Dawn Randall-Keitt’s gratitude rose from perhaps her darkest time.
Her husband, Tony Keitt, was just 41 when he died from a massive heart attack Dec. 26, 1998. At the time, their two children were just 1 and 6.
Immediately, Randall-Keitt -- daughter of Bibb County Magistrate Court Judge William Randall and his wife, Lauretta -- said her family stepped in, preparing the family’s house to receive mourners for the funeral.
For the next three years, her sisters Nikki Randall -- a state representative -- and Allison Randall-Berewa, along with close friend Selinda Handsford stayed with the family to help as “built-in babysitters.”
“Every night, somebody spent the night with us,” she said.
Randall-Berewa said the trio knew that Keitt was good with the children, getting them ready and out the door to school along with other countless responsibilities. But with Randall-Keitt going through the emotions of her husband’s sudden death, they felt the need to get involved.
“They were so small,” Randall-Berewa said of the children. “None of that was expected, so she needed our help.”
Raising her daughter Chasma, now 22, on her own didn’t seem quite as daunting for Randall-Keitt, but she wasn’t sure what she’d do with her son Saxton, 16. She described the difficulty she expected in raising a son without his father to help him learn to play sports or other activities he was interested in.

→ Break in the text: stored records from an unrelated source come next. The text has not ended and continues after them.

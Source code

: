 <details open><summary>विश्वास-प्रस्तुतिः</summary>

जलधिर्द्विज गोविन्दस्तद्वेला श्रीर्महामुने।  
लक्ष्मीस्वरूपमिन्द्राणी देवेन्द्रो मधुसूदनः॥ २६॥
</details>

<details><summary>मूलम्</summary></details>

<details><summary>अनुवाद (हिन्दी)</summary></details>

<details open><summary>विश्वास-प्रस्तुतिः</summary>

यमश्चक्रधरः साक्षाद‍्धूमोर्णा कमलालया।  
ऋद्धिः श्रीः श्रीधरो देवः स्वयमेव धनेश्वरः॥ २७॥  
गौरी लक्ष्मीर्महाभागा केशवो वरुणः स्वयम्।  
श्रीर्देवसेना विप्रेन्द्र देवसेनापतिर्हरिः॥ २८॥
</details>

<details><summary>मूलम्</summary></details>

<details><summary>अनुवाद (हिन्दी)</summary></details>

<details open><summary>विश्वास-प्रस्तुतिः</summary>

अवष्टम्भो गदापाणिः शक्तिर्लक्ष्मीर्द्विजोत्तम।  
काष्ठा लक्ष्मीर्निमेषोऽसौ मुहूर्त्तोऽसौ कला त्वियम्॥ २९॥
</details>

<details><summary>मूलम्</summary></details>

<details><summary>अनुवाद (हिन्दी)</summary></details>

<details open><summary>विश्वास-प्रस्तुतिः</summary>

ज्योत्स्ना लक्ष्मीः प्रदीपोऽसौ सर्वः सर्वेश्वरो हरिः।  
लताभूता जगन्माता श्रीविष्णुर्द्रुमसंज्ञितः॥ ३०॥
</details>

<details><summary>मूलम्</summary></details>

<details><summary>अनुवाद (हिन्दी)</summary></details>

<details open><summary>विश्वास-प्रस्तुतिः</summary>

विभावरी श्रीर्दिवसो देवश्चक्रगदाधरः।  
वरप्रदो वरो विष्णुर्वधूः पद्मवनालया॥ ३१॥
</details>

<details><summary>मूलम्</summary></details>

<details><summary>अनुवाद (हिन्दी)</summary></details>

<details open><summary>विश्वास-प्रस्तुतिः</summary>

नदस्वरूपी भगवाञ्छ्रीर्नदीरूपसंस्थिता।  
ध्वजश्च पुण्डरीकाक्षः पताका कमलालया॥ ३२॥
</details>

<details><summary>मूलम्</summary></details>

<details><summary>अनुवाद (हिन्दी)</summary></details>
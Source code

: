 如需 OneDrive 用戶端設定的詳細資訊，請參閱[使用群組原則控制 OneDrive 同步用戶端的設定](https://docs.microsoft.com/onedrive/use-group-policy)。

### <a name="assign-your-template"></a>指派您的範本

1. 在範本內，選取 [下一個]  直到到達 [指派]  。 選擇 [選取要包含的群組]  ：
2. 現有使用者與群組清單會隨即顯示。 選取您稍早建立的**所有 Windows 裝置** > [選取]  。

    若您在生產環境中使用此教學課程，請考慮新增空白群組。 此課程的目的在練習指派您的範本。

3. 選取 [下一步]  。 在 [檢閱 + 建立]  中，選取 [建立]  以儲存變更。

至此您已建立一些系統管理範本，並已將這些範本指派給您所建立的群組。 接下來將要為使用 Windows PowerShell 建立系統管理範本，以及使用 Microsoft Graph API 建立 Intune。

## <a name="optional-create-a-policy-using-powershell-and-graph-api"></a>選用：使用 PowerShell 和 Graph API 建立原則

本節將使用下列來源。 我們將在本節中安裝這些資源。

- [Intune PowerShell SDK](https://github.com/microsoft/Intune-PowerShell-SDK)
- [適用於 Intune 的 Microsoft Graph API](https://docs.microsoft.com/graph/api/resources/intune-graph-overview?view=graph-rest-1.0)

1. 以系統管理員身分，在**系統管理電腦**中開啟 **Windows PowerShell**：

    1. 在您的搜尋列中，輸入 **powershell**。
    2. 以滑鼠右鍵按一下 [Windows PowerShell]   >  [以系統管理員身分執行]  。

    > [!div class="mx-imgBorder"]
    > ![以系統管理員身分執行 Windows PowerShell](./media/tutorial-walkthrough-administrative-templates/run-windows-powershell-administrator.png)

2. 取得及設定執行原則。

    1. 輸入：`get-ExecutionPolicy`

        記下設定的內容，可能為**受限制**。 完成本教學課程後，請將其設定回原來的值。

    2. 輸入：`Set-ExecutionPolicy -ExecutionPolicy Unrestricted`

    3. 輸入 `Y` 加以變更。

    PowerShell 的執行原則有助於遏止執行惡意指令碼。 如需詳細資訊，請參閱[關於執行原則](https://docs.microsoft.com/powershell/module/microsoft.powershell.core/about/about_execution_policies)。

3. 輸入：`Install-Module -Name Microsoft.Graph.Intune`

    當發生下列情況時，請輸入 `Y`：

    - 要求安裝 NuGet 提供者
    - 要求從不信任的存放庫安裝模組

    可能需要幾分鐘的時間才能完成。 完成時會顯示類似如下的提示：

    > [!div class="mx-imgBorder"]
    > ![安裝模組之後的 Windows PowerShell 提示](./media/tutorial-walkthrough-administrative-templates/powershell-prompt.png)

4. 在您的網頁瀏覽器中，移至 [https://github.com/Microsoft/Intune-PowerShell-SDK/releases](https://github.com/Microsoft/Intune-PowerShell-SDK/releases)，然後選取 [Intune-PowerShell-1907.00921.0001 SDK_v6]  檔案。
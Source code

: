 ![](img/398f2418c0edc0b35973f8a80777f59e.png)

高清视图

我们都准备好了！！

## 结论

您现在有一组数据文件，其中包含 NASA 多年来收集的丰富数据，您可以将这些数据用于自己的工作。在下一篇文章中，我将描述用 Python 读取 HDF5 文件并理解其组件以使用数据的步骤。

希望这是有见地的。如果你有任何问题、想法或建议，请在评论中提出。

Her own father stepped in, though. Saxton now plays football and basketball for Central High School, and Billy Randall is there every time.
“His grandfather has never missed a game ... because he wants him to have that male presence,” Randall-Keitt said.
A pharmacist, Randall-Keitt has recently completed her master’s degree, and Chasma will graduate from Florida A&M University in May. Time may have passed since her husband’s death, but the children’s ages and accomplishments have kept his absence fresh on Randall-Keitt’s mind.
“Now the children are doing things that you want to share with their father, but I can’t,” she said.
Still, the presence of her other family members has eased that burden. When she was ill the day Chasma started college, her father and sisters drove to Tallahassee, Florida, to help with the move-in process.
“I couldn’t do it without them, the little things that other people take for granted,” Randall-Keitt said.
As far as Randall-Berewa is concerned, her sister has done just fine. She has no doubts how her brother-in-law would feel about his family’s accomplishments.
“I know her husband would’ve been proud of her and the children,” she said.